Restate word for word the line containing "1. 使用Create React App或Vite创建一个新的React项目" and each line that follows it, through the last line below, and nothing else.

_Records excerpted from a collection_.
--- START ---
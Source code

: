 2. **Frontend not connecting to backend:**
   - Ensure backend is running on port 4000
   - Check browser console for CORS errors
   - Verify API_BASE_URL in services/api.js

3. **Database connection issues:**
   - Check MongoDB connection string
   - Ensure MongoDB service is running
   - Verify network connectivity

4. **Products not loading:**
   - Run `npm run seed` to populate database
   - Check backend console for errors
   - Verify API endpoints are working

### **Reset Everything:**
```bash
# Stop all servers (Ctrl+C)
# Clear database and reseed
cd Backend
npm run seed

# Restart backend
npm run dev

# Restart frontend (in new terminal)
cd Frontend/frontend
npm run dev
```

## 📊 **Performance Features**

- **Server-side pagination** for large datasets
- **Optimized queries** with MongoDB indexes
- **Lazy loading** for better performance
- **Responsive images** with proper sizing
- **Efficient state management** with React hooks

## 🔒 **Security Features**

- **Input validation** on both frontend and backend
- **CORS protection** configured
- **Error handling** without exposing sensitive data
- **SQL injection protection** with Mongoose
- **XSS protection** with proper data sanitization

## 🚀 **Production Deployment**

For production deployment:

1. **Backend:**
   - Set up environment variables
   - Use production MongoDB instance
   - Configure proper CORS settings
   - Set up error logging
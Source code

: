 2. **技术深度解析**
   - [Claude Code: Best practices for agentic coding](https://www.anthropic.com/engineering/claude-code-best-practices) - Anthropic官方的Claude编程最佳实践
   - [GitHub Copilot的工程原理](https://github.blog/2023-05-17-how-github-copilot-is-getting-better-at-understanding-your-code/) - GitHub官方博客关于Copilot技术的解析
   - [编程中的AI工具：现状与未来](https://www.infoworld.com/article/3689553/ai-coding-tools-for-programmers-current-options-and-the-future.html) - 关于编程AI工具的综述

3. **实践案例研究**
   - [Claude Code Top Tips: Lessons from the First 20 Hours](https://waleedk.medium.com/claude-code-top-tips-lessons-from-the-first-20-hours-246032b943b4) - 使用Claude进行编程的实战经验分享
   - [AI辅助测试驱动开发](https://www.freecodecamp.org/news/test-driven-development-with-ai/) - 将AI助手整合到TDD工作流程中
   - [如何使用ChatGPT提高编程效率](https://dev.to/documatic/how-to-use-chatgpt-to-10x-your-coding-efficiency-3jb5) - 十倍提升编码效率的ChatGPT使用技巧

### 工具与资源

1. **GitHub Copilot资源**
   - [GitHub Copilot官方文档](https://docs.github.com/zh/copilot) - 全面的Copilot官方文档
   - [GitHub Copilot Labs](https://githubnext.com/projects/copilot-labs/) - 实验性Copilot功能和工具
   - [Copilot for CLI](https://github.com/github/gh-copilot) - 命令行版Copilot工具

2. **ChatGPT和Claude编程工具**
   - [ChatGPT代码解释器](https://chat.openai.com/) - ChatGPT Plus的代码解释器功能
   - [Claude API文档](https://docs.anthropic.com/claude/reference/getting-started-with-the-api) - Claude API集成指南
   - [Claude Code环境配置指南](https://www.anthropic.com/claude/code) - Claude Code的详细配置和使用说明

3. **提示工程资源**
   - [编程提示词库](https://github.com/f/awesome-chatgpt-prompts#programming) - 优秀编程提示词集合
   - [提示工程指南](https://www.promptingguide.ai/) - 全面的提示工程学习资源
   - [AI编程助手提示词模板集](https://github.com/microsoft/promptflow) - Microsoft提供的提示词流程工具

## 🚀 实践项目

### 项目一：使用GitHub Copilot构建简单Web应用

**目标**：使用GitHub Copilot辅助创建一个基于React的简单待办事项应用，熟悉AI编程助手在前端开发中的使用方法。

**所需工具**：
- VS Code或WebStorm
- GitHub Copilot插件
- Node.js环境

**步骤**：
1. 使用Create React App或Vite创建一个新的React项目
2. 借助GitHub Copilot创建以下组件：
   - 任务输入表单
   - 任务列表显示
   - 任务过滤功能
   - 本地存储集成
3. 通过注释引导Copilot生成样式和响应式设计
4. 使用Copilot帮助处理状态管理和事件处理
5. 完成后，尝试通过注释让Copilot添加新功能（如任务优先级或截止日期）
--- END ---
_Solution_.
1. 使用Create React App或Vite创建一个新的React项目
2. 借助GitHub Copilot创建以下组件：
   - 任务输入表单
   - 任务列表显示
   - 任务过滤功能
   - 本地存储集成
3. 通过注释引导Copilot生成样式和响应式设计
4. 使用Copilot帮助处理状态管理和事件处理
5. 完成后，尝试通过注释让Copilot添加新功能（如任务优先级或截止日期）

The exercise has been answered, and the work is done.